▼▼▼

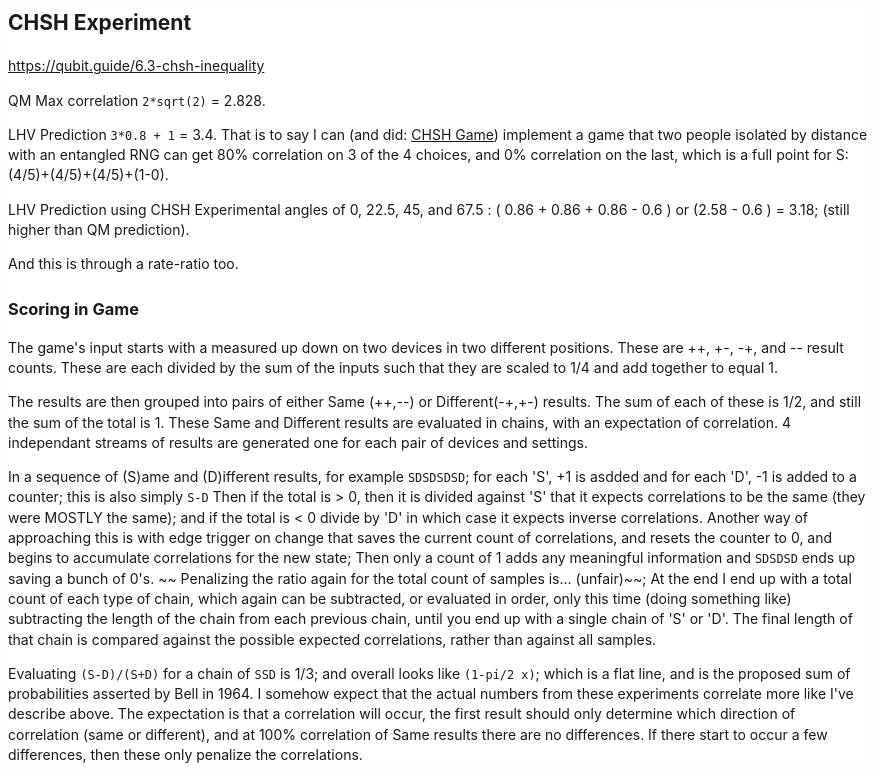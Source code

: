 ## CHSH Experiment

https://qubit.guide/6.3-chsh-inequality

QM Max correlation `2*sqrt(2)` = 2.828.

LHV Prediction `3*0.8 + 1` = 3.4.  That is to say I can (and did: [CHSH Game](https://d3x0r.github.io/STFRPhysics/math/CHSH_Game.html)) implement a game that two people isolated by distance with an entangled RNG can get 80% correlation on 3 of the 4 choices, and 0% correlation on the last, which is a full point for S: (4/5)+(4/5)+(4/5)+(1-0).

LHV Prediction using CHSH Experimental angles of 0, 22.5, 45, and 67.5 : ( 0.86 + 0.86 + 0.86 - 0.6 )  or (2.58 - 0.6 ) = 3.18;  (still higher than QM prediction).

And this is through a rate-ratio too.

### Scoring in Game

The game's input starts with a measured up down on two devices in two different positions. These are ++, +-, -+, and -- result counts.  These are each 
divided by the sum of the inputs such that they are scaled to 1/4 and add together to equal 1.

The results are then grouped into pairs of either Same (++,--) or Different(-+,+-) results.  The sum of each of these is 1/2, and still the sum of the
total is 1.  These Same and Different results are evaluated in chains, with an expectation of correlation.  4 independant streams of results are generated
one for each pair of devices and settings.

In a sequence of (S)ame and (D)ifferent results, for example `SDSDSDSD`; for each 'S', +1 is asdded and for each 'D', -1 is 
added to a counter; this is also simply `S-D`
Then if the total is > 0, then it is divided against 'S' that it expects correlations to be the same (they were MOSTLY the same); and if the total is < 0
divide by 'D' in which case it expects inverse correlations.   Another way of approaching this is with edge trigger on change that saves the current count
of correlations, and resets the counter to 0, and begins to accumulate correlations for the new state;  Then only a count of 1 adds any meaningful information
and `SDSDSD` ends up saving a bunch of 0's. ~~ Penalizing the ratio again for the total count of samples is... (unfair)~~; At the end I end up with a total count
of each type of chain, which again can be subtracted, or evaluated in order, only this time (doing something like) subtracting the length of the chain from each previous chain, 
until you end up with a single chain of 'S' or 'D'.  The final length of that chain is compared against the possible expected correlations, rather than against all samples.


Evaluating `(S-D)/(S+D)`  for a chain of `SSD` is 1/3; and overall looks like `(1-pi/2 x)`; which is a flat line, and is the proposed sum of probabilities 
asserted by Bell in 1964.  I somehow expect that the actual numbers from these experiments correlate more like I've describe above.  The expectation
is that a correlation will occur, the first result should only determine which direction of correlation (same or different), and at 100% correlation
of Same results there are no differences.  If there start to occur a few differences, then these only penalize the correlations.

▲▲▲

**Problem statement**:
What are the lines of the data above that include the string "expectation"? Copy them.

**The completed task**:
total is 1.  These Same and Different results are evaluated in chains, with an expectation of correlation.  4 independant streams of results are generated
asserted by Bell in 1964.  I somehow expect that the actual numbers from these experiments correlate more like I've describe above.  The expectation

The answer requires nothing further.